**EXERCISE AIM**:
Your job with the data below: print everything from the line that holds "返回值的数据类型为 BOOLEAN。" down to the line that holds "### For Developers", ends included, exactly, and nothing else.

Segment Open

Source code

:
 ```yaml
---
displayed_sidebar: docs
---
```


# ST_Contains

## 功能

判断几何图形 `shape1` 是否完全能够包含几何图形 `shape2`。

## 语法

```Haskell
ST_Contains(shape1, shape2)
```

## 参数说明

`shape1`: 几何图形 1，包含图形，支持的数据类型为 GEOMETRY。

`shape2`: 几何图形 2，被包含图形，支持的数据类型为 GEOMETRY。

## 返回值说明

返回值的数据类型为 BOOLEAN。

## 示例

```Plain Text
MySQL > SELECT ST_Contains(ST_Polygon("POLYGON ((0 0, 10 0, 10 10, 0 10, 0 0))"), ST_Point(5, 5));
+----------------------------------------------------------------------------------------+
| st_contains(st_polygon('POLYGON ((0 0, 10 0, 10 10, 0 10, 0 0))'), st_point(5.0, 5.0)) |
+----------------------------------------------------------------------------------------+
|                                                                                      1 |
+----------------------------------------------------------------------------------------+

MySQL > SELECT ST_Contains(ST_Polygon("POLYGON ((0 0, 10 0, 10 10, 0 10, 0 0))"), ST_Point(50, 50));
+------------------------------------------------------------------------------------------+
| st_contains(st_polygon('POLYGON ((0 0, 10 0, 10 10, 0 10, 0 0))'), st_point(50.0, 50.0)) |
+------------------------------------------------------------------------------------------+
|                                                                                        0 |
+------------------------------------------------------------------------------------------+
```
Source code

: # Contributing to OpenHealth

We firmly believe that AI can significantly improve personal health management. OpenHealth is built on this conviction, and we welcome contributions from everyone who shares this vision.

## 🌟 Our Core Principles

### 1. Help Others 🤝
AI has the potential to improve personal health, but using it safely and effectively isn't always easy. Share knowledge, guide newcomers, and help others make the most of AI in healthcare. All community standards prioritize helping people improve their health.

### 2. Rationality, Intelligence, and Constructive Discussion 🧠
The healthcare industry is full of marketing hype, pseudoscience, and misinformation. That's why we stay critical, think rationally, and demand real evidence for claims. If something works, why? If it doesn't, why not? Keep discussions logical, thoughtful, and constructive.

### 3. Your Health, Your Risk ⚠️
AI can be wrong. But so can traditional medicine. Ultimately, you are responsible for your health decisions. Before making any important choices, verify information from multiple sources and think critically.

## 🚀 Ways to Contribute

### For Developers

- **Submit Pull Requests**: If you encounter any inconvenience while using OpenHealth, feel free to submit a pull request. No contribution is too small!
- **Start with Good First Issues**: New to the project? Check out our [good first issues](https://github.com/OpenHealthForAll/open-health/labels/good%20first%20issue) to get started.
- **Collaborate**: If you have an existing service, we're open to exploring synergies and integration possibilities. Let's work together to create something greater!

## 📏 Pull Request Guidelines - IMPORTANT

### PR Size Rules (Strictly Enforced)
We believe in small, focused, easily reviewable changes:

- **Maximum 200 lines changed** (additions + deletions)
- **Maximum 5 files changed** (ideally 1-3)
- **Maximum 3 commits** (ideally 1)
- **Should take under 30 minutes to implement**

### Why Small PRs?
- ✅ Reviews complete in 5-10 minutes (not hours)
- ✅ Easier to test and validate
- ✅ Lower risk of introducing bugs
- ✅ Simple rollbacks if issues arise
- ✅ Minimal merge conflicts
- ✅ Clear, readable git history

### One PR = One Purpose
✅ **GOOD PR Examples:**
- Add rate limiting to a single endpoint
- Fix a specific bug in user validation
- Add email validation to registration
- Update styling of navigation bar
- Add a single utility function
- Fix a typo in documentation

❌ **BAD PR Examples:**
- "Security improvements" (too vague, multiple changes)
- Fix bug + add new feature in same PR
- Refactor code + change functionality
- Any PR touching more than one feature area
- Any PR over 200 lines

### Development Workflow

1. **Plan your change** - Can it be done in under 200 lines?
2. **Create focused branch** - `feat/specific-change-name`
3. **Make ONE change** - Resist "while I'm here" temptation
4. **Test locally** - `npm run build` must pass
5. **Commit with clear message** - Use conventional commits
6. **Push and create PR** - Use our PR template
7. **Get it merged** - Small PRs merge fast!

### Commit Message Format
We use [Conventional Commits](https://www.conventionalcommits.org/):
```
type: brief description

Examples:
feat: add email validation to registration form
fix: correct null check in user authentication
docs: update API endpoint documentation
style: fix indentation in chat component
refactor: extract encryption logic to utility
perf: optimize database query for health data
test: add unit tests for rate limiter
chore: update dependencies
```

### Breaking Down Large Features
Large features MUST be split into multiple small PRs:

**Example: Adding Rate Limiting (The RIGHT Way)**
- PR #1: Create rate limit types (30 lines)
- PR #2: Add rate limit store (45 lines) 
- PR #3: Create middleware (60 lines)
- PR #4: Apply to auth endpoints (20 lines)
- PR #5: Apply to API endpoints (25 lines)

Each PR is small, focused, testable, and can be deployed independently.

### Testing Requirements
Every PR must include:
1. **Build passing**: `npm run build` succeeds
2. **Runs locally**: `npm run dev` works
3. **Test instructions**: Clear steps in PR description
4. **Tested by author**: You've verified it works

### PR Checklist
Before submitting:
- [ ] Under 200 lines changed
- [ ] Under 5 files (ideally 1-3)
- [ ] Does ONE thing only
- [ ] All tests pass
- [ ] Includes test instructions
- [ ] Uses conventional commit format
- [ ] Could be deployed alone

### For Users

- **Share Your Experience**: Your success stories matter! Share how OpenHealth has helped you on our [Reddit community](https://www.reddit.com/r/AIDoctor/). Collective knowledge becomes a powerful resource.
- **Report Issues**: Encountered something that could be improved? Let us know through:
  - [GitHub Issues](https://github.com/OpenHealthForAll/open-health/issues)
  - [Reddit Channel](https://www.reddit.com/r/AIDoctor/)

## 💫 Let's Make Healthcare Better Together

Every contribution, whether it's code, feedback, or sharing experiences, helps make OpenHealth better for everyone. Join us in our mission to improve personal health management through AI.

Segment Closed
Segment Open

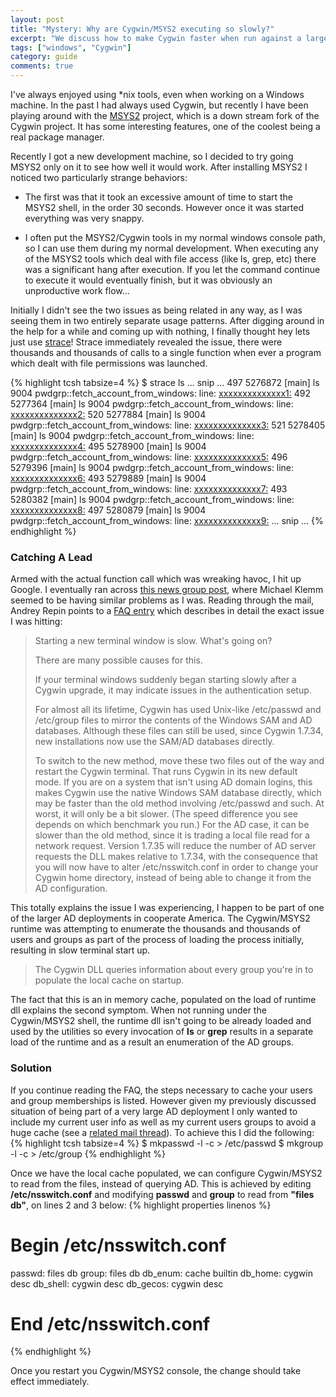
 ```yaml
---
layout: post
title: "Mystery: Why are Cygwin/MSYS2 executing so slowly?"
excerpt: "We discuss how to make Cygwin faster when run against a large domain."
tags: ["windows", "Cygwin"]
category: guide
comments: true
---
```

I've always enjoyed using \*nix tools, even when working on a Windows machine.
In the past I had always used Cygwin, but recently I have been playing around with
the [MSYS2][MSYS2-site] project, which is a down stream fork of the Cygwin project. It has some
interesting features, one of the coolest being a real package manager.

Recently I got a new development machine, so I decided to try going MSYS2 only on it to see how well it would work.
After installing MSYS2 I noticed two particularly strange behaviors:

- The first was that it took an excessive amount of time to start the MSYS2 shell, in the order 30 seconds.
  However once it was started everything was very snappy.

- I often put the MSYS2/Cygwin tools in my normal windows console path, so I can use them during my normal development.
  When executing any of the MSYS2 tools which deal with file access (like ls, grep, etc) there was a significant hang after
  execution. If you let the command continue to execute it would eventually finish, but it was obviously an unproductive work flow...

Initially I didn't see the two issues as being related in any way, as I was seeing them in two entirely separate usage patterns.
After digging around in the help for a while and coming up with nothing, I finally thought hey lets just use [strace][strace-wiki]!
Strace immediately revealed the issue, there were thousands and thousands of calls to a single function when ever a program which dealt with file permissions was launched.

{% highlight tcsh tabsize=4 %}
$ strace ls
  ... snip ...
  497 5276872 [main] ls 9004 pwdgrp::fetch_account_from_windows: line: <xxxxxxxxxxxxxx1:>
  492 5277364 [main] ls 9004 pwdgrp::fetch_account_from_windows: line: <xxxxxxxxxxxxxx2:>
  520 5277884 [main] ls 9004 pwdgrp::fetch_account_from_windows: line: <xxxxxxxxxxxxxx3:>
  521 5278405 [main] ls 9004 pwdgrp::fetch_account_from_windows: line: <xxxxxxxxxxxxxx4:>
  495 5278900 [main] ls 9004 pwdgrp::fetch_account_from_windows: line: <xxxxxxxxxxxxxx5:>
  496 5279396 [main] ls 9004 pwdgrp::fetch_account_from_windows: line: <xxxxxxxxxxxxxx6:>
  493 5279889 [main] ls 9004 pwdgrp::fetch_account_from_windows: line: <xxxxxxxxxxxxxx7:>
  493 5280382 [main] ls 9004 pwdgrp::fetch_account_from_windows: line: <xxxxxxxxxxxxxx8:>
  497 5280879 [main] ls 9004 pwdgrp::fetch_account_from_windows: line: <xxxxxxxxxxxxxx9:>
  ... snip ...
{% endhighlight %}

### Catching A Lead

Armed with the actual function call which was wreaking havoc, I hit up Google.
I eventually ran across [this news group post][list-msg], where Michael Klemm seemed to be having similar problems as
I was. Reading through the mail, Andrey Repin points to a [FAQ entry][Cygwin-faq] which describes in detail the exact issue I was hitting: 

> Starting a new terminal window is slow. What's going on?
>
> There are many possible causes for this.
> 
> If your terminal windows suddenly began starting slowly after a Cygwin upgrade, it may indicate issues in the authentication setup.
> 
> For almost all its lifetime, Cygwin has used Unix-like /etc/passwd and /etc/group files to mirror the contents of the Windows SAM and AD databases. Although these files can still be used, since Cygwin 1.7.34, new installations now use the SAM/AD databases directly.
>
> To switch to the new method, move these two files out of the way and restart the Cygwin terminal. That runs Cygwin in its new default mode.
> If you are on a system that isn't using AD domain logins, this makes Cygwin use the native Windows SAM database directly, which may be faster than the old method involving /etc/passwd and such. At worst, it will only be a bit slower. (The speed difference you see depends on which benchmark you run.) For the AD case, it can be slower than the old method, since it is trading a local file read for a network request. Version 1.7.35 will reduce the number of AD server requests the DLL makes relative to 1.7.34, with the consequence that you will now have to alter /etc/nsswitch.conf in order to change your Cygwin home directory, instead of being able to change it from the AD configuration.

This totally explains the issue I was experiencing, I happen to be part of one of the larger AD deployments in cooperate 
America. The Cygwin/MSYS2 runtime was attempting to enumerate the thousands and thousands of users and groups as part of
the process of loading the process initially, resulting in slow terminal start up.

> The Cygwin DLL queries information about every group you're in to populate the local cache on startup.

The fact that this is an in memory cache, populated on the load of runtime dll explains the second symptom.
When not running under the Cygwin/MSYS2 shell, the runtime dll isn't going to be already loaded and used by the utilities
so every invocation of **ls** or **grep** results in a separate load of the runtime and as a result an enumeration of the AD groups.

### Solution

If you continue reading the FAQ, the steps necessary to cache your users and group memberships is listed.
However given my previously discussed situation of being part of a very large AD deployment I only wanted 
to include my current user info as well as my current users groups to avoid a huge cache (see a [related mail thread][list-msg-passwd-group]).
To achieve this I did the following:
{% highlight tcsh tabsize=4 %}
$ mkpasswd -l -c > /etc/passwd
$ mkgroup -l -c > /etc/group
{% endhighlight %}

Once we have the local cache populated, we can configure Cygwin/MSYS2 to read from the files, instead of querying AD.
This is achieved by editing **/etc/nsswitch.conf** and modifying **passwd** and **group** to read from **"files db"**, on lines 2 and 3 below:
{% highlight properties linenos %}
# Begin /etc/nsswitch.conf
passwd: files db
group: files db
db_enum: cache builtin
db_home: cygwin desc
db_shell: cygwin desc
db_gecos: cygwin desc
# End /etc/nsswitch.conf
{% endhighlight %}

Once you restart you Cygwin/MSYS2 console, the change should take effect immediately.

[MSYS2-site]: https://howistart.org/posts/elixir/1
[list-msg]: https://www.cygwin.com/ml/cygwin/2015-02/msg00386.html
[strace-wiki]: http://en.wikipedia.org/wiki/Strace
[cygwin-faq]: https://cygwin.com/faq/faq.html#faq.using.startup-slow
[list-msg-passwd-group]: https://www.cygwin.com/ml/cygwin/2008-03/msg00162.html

Segment Closed
Segment Open

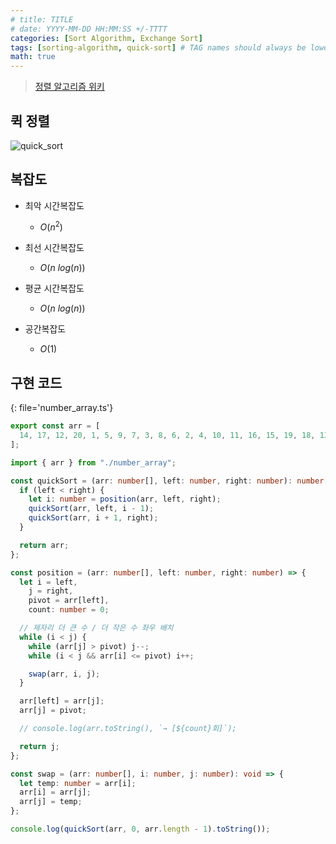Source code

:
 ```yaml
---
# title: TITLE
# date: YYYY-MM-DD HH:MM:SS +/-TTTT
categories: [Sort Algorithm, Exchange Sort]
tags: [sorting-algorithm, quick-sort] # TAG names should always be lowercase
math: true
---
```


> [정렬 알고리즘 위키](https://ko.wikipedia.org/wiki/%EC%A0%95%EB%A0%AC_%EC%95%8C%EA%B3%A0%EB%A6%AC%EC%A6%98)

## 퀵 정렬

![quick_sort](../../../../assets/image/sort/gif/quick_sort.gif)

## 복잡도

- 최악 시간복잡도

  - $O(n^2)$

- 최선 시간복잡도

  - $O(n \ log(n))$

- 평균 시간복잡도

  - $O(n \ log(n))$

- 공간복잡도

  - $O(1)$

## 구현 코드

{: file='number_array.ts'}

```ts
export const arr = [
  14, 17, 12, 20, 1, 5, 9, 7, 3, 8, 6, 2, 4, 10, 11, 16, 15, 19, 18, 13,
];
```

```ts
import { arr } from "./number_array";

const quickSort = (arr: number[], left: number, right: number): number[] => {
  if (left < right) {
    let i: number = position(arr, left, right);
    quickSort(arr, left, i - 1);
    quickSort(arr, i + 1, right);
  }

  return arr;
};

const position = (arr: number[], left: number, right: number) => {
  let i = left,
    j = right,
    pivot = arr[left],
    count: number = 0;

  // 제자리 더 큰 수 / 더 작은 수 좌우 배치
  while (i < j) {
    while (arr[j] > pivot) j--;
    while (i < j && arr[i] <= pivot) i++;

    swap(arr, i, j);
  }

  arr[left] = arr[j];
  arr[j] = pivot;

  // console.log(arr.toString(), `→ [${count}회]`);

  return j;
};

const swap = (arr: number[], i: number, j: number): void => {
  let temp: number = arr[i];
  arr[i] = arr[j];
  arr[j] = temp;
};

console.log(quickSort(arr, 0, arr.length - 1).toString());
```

Segment Closed

**RESPONSE TO THE EXERCISE**:
返回值的数据类型为 BOOLEAN。

## 示例

```Plain Text
MySQL > SELECT ST_Contains(ST_Polygon("POLYGON ((0 0, 10 0, 10 10, 0 10, 0 0))"), ST_Point(5, 5));
+----------------------------------------------------------------------------------------+
| st_contains(st_polygon('POLYGON ((0 0, 10 0, 10 10, 0 10, 0 0))'), st_point(5.0, 5.0)) |
+----------------------------------------------------------------------------------------+
|                                                                                      1 |
+----------------------------------------------------------------------------------------+

MySQL > SELECT ST_Contains(ST_Polygon("POLYGON ((0 0, 10 0, 10 10, 0 10, 0 0))"), ST_Point(50, 50));
+------------------------------------------------------------------------------------------+
| st_contains(st_polygon('POLYGON ((0 0, 10 0, 10 10, 0 10, 0 0))'), st_point(50.0, 50.0)) |
+------------------------------------------------------------------------------------------+
|                                                                                        0 |
+------------------------------------------------------------------------------------------+
```
Source code

: # Contributing to OpenHealth

We firmly believe that AI can significantly improve personal health management. OpenHealth is built on this conviction, and we welcome contributions from everyone who shares this vision.

## 🌟 Our Core Principles

### 1. Help Others 🤝
AI has the potential to improve personal health, but using it safely and effectively isn't always easy. Share knowledge, guide newcomers, and help others make the most of AI in healthcare. All community standards prioritize helping people improve their health.

### 2. Rationality, Intelligence, and Constructive Discussion 🧠
The healthcare industry is full of marketing hype, pseudoscience, and misinformation. That's why we stay critical, think rationally, and demand real evidence for claims. If something works, why? If it doesn't, why not? Keep discussions logical, thoughtful, and constructive.

### 3. Your Health, Your Risk ⚠️
AI can be wrong. But so can traditional medicine. Ultimately, you are responsible for your health decisions. Before making any important choices, verify information from multiple sources and think critically.

## 🚀 Ways to Contribute

### For Developers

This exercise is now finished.